While Saab had hoped to power the aircraft with the new STAL Dovern turbojet, technical issues and delays with that engine meant it would instead be powered with the license-built Rolls-Royce Avon 100-series turbojet. On November 3, 1952, the first P1150 took flight, and a small batch of prototypes were then built for flight testing. The trials went well and the aircraft was soon nicknamed the Saab 32 Lansen in early 1953, and in 1955 the first production A 32A Lansen attack aircraft was delivered to the Swedish Air Force . The Lansen was now in operational service.
The design of the Saab 32 Lansen
Compared to the modern Draken, Viggen and Gripen, the 32 Lansen has a fairly simple design. The basic design was inspired by German aircraft designs, such as the Messerschmitt P.1101 and P.1112. The Saab team took delivery of the secret drawings of these aircraft from Switzerland in 1945. The fuselage had a sleek, streamlined design with very sharp banklines and swept-back wings mounted at the bottom of the fuselage. The Lansen would also become the first aircraft in which every molding line was the result of a mathematical calculation, thanks to early computer technologies.

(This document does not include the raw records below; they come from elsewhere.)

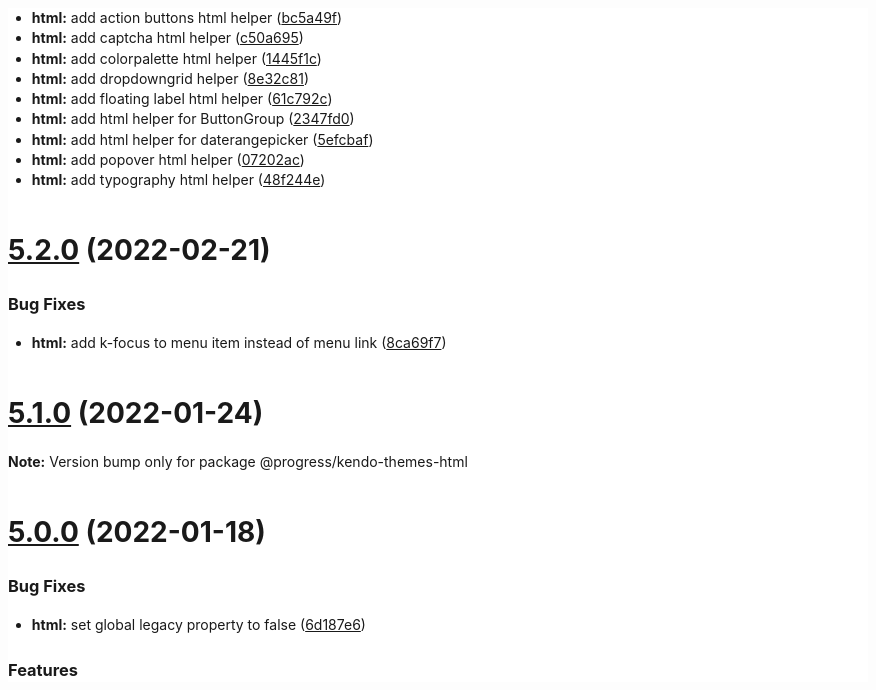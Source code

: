 * **html:** add action buttons html helper ([bc5a49f](https://github.com/telerik/kendo-themes/commit/bc5a49f6c70f816da874dcfd93baa6be8a84b77f))
* **html:** add captcha html helper ([c50a695](https://github.com/telerik/kendo-themes/commit/c50a6958415ad238d66c54d4351280c068b9a497))
* **html:** add colorpalette html helper ([1445f1c](https://github.com/telerik/kendo-themes/commit/1445f1cd3ca14b035d5325d02589abaf3737d10b))
* **html:** add dropdowngrid helper ([8e32c81](https://github.com/telerik/kendo-themes/commit/8e32c811665ece6db39b2c4133dfbe7ed0d03ea1))
* **html:** add floating label html helper ([61c792c](https://github.com/telerik/kendo-themes/commit/61c792cec339f7863c910bf650a60f5f63665270))
* **html:** add html helper for ButtonGroup ([2347fd0](https://github.com/telerik/kendo-themes/commit/2347fd083bb4fe31c974912e2aceaa2722147fef))
* **html:** add html helper for daterangepicker ([5efcbaf](https://github.com/telerik/kendo-themes/commit/5efcbafd41badf1486f8e4effd344813d822b679))
* **html:** add popover html helper ([07202ac](https://github.com/telerik/kendo-themes/commit/07202acf027e07ded96dea7f027ee0f75840a128))
* **html:** add typography html helper ([48f244e](https://github.com/telerik/kendo-themes/commit/48f244e83a1d75d9256fc92bfe70dad16b448e64))





# [5.2.0](https://github.com/telerik/kendo-themes/compare/v5.1.1...v5.2.0) (2022-02-21)


### Bug Fixes

* **html:** add k-focus to menu item instead of menu link ([8ca69f7](https://github.com/telerik/kendo-themes/commit/8ca69f7e191dfbbab4ddff6c819711039d021638))





# [5.1.0](https://github.com/telerik/kendo-themes/compare/v5.0.1...v5.1.0) (2022-01-24)

**Note:** Version bump only for package @progress/kendo-themes-html





# [5.0.0](https://github.com/telerik/kendo-themes/compare/v4.44.0...v5.0.0) (2022-01-18)


### Bug Fixes

* **html:** set global legacy property to false ([6d187e6](https://github.com/telerik/kendo-themes/commit/6d187e6f1e3b3ada28e883df6e9d871159c99475))


### Features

Its Rolls-Royce Avon engine would be called the Svenska Flygmotor RM5 turbojet, and was built under license by the Svenska Flygmotor company. Tricycle landing gear was adopted, as would be found on many military jet aircraft, and the wings were swept about 35 degrees. The A 32A was the main maritime attack and strike version of the Lansen, while the J 32B was the all-weather fighter, then the S 32C was the reconnaissance variant. The A 32A, J 32B and S 32C were all retired in the 1970s, but the J 32D target tug and J 32E electronic warfare and countermeasures variants would fly until 1997.
The Lansen in Swedish service
The Lansen will serve the Swedish Air Force very well in its various roles. The A 32A variant in particular received much praise. Bill Gunston and Peter Gilchrist, British military historians, said it was both a very efficient aircraft in terms of functionality and accuracy of its armament. However, a third of all Lansens were destroyed in accidents during its 25 years of operational service. Ultimately, the Lansen would effectively become the last purpose-built Swedish ground-attack aircraft. The multirole Viggen took over the type’s attack responsibilities in the early 1970s. However, 20 J 32B Lansens were converted to the target tug role and these flew until 1997.
Keeping the Lansen Legacy Alive
Two Lansens will however fly in the 2010s as high altitude research aircraft in conjunction with the Swedish Radiation Protection Authority. Today there is only one Saab 32 Lansen in flying condition. It is a Saab J 32B Lansen from the Swedish Air Force Historic Flight, where it also flies alongside the Draken and Viggen. Nine other planes are on display in museums, including one in the United States, reminiscent of Sweden’s last bespoke ground-attack aircraft and one of the most elegant jet planes of the Cold War.